_Dataset records_
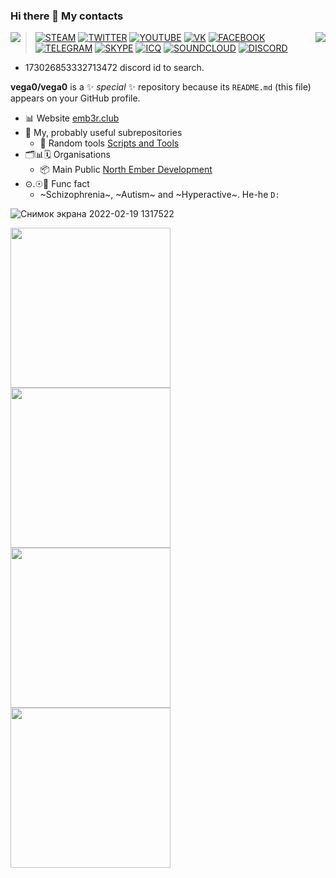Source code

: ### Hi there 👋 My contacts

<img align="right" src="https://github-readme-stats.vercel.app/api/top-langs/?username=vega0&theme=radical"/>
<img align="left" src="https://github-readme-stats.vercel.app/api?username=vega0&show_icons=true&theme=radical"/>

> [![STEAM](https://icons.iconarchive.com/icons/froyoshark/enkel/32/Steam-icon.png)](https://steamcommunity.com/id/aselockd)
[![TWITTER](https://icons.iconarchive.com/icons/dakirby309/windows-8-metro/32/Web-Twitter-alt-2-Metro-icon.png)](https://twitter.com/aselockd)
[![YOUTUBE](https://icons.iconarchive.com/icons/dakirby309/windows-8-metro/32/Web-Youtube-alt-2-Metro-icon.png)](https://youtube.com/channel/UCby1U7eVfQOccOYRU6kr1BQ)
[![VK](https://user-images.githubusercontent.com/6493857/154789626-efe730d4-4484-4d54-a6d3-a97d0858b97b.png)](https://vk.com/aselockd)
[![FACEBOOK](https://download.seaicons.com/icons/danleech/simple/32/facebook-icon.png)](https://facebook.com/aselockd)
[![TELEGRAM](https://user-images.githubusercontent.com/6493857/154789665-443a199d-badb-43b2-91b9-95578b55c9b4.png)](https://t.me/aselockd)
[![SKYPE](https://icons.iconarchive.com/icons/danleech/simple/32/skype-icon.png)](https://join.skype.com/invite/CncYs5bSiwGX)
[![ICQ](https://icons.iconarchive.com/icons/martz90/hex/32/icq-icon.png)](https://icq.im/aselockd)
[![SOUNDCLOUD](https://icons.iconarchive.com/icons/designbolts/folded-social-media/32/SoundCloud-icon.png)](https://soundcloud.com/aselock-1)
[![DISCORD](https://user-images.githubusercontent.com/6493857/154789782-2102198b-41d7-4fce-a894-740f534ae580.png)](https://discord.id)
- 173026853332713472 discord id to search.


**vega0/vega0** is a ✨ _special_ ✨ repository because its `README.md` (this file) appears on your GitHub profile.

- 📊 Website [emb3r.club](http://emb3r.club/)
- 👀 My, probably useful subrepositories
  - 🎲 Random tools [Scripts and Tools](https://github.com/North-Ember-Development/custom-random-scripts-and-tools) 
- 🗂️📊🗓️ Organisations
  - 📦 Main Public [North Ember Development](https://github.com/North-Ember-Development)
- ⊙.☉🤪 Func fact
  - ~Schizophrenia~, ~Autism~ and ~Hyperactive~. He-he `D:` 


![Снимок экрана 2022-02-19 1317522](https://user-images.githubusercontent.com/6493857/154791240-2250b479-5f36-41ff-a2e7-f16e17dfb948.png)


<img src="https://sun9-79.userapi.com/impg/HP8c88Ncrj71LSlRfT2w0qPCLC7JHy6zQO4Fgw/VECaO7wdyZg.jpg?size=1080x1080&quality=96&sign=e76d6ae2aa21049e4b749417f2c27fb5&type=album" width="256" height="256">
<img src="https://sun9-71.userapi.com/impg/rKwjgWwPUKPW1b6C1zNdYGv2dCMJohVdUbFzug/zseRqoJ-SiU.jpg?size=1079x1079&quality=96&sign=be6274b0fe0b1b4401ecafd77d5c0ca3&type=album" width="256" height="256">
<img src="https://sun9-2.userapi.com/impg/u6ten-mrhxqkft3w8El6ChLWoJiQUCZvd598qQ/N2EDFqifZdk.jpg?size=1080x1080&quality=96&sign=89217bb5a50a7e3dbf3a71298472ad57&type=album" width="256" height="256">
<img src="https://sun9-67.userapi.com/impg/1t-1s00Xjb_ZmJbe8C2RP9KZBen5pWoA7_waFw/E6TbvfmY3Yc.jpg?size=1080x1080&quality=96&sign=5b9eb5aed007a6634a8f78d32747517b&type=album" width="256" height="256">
==
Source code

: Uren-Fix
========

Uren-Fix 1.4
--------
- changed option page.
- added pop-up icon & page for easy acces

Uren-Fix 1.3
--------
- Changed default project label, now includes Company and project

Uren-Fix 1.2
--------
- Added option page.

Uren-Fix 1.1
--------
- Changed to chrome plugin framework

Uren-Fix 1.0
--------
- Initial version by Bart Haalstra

_Exercise description_
From the lines above, copy those that contain the word "type".

_Answer for this exercise_
<img src="https://sun9-79.userapi.com/impg/HP8c88Ncrj71LSlRfT2w0qPCLC7JHy6zQO4Fgw/VECaO7wdyZg.jpg?size=1080x1080&quality=96&sign=e76d6ae2aa21049e4b749417f2c27fb5&type=album" width="256" height="256">
<img src="https://sun9-71.userapi.com/impg/rKwjgWwPUKPW1b6C1zNdYGv2dCMJohVdUbFzug/zseRqoJ-SiU.jpg?size=1079x1079&quality=96&sign=be6274b0fe0b1b4401ecafd77d5c0ca3&type=album" width="256" height="256">
<img src="https://sun9-2.userapi.com/impg/u6ten-mrhxqkft3w8El6ChLWoJiQUCZvd598qQ/N2EDFqifZdk.jpg?size=1080x1080&quality=96&sign=89217bb5a50a7e3dbf3a71298472ad57&type=album" width="256" height="256">
<img src="https://sun9-67.userapi.com/impg/1t-1s00Xjb_ZmJbe8C2RP9KZBen5pWoA7_waFw/E6TbvfmY3Yc.jpg?size=1080x1080&quality=96&sign=5b9eb5aed007a6634a8f78d32747517b&type=album" width="256" height="256">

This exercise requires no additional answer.